When the Nixon Administration began making secret overtures, indicating recognition and an opening of trade routes, Mao and China realized they had to clean up their act. The West was going to see what was going on in China, a country that dwarfs the Soviet Union and Nazi Germany in the area size and of murdered civilians. 65 million Chinese died as a direct result of Communism. Because the country was exceptionally closed - Russia was open in comparison - these horrors seem to have occurred almost under the noses of the world. It can be argued that Nixon saved thousands (if not more) lives by opening China simply by forcing the Chinese to put on a happy face in response to U.S. recognition. Nixon, as much as anybody, helped end the Cultural Revolution. This is the kind of statement that liberals and Nixon-haters will take great exception to, claiming it is political spin and historical revisionism, none of which changes the fact the statement is more true than false. Thus, and it is.

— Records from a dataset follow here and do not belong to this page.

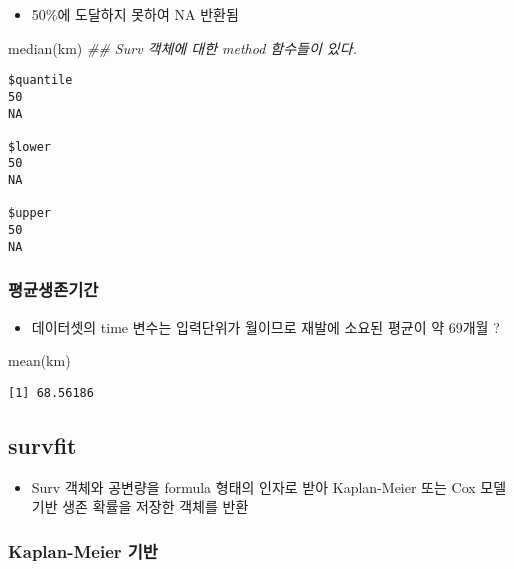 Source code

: \documentclass[
  letterpaper,
  DIV=11,
  numbers=noendperiod]{scrartcl}
\newenvironment{Shaded}{\begin{snugshade}}{\end{snugshade}}
\newcommand{\DocumentationTok}[1]{\textcolor[rgb]{0.37,0.37,0.37}{\textit{#1}}}
\newcommand{\FunctionTok}[1]{\textcolor[rgb]{0.28,0.35,0.67}{#1}}
\newcommand{\NormalTok}[1]{\textcolor[rgb]{0.00,0.23,0.31}{#1}}
\providecommand{\tightlist}{%
  \setlength{\itemsep}{0pt}\setlength{\parskip}{0pt}}\usepackage{longtable,booktabs,array}
\begin{document}
\begin{itemize}
\tightlist
\item
  50\%에 도달하지 못하여 NA 반환됨
\end{itemize}

\begin{Shaded}
\begin{Highlighting}[]
\FunctionTok{median}\NormalTok{(km)  }\DocumentationTok{\#\# Surv 객체에 대한 method 함수들이 있다.}
\end{Highlighting}
\end{Shaded}

\begin{verbatim}
$quantile
50 
NA 

$lower
50 
NA 

$upper
50 
NA 
\end{verbatim}

\subsubsection{평균생존기간}\label{uxd3c9uxade0uxc0dduxc874uxae30uxac04}

\begin{itemize}
\tightlist
\item
  데이터셋의 time 변수는 입력단위가 월이므로 재발에 소요된 평균이 약
  69개월 ?
\end{itemize}

\begin{Shaded}
\begin{Highlighting}[]
\FunctionTok{mean}\NormalTok{(km)}
\end{Highlighting}
\end{Shaded}

\begin{verbatim}
[1] 68.56186
\end{verbatim}

\subsection{survfit}\label{survfit}

\begin{itemize}
\tightlist
\item
  Surv 객체와 공변량을 formula 형태의 인자로 받아 Kaplan-Meier 또는 Cox
  모델 기반 생존 확률을 저장한 객체를 반환
\end{itemize}

\subsubsection{Kaplan-Meier 기반}\label{kaplan-meier-uxae30uxbc18}
\end{document}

Political stability was gradually restored prior to, during and after Nixon's trip to China early in 1972. Premier Zhou Enlai (also Chou En-lai) encouraged coordinated, balanced development. The radical revolutionary committees had reduced the Chinese Communist Party to underling status. Skilled and highly educated people were allowed back into society, slowly. Universities reopened and actually required "students" to attend classes instead of holding show trials. Foreign contacts were expanded. The economy did suffer again when an imbalance between industrial sectors and agriculture occurred. Foreign investment ensued, which did more to improve China than 25 years of Communism. Chemical fertilizer production, steel finishing, oil extraction and refining were all up-graded by this investment. 13 of the world's largest and most modern chemical fertilizer plants were brought in. Industrial output then grew at an average rate of eight percent a year.
Poor weather affected agricultural production. Zhou Enlai called for the Four Modernizations at the Fourth National People's Congress in January, 1975. He emphasized the mechanization of agriculture and a comprehensive two-stage program for the modernization of the entire economy by 2000.

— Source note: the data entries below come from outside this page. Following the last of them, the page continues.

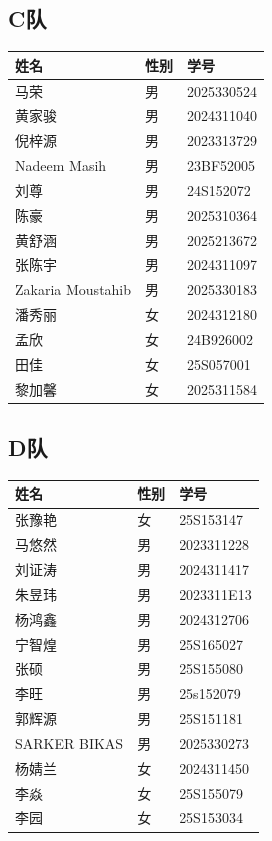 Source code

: \documentclass{ctexart}
\begin{document}
\subsection*{C队}
\renewcommand{\arraystretch}{1.2}
\begin{tabularx}{\textwidth}{@{} L{3.2cm} M{2cm} X @{}}
    \toprule
    \textbf{姓名} & \textbf{性别} & \textbf{学号} \\
    \midrule
    马荣 & 男 & 2025330524 \\
    黄家骏 & 男 & 2024311040 \\
    倪梓源 & 男 & 2023313729 \\
    Nadeem Masih & 男 & 23BF52005 \\
    刘尊 & 男 & 24S152072 \\
    陈豪 & 男 & 2025310364 \\
    黄舒涵 & 男 & 2025213672 \\
    张陈宇 & 男 & 2024311097 \\
    Zakaria Moustahib & 男 & 2025330183 \\
    潘秀丽 & 女 & 2024312180 \\
    孟欣 & 女 & 24B926002 \\
    田佳 & 女 & 25S057001 \\
    黎加馨 & 女 & 2025311584 \\
    \bottomrule
\end{tabularx}

\subsection*{D队}
\renewcommand{\arraystretch}{1.2}
\begin{tabularx}{\textwidth}{@{} L{3.2cm} M{2cm} X @{}}
    \toprule
    \textbf{姓名} & \textbf{性别} & \textbf{学号} \\
    \midrule
    张豫艳 & 女 & 25S153147 \\
    马悠然 & 男 & 2023311228 \\
    刘证涛 & 男 & 2024311417 \\
    朱昱玮 & 男 & 2023311E13 \\
    杨鸿鑫 & 男 & 2024312706 \\
    宁智煌 & 男 & 25S165027 \\
    张硕 & 男 & 25S155080 \\
    李旺 & 男 & 25s152079 \\
    郭辉源 & 男 & 25S151181 \\
    SARKER BIKAS & 男 & 2025330273 \\
    杨婧兰 & 女 & 2024311450 \\
    李焱 & 女 & 25S155079 \\
    李园 & 女 & 25S153034 \\
    \bottomrule
\end{tabularx}
\end{document}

During the early and mid-1970s, the radical group later known as the Gang of Four tried to attain a power center through a network of supporters, including the media. Moderate leaders were promoting pragmatism and modernization, in contrast to the Gang of Four and media exemplars. Zhou Enlai and Deng Xiaoping were attacked in the press and in political campaigns as "poisonous weeds." News organs advocated the Gang of Four's nonmaterialism, political incentives, radical reduction of income differences, elimination of private farm plots, and a shift of basic accounting procedures. They opposed central planning (breaking from a traditional tenet of Marxism) and criticized the new dialogue with the West. Foreign technology, in their view, was a tool for espionage. Interestingly, in this they had a point.

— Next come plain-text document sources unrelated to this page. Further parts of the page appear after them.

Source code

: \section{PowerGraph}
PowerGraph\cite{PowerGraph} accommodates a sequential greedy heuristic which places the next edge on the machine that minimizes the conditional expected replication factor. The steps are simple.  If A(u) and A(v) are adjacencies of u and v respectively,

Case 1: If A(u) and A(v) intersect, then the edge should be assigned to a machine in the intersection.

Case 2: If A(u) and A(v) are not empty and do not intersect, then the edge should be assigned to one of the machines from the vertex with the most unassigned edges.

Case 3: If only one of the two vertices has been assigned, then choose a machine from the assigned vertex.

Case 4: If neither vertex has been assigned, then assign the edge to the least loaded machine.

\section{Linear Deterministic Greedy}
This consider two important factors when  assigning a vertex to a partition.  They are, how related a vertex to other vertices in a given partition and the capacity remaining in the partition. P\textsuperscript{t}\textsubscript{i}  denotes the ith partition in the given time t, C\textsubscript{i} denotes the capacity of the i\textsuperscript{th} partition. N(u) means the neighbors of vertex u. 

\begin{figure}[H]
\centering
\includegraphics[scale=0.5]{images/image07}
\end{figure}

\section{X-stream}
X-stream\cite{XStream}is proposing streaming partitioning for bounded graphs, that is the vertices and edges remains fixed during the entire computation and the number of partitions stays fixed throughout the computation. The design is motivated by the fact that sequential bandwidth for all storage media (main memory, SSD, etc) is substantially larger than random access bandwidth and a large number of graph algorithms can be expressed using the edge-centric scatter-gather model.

Contradictions and uncertainty as to who held real leadership in China caused political unrest. Paralysis set in and business slowed. The modernization program was badly affected. When Zhou Enlai died in January of 1976, the country became chaotic. Deng Xiaoping was "purged" in April. The Tangshan earthquake in July of 1976 further complicated the situation. With agricultural output slowed, China was forced to come to grips with reality. That reality was that the only they could survive as a country was to abandon traditional Communist principle, and for all practical purposes try to "copy" America. This is basically what they have been trying to do ever since. In September, Mao died, and a month later the Gang of Four was arrested. China then tried to re-write its history, as if Mao and his 65 million dead were a figment of the imagination. In reading the Western mainstream press, one would think it was. But not on my watch.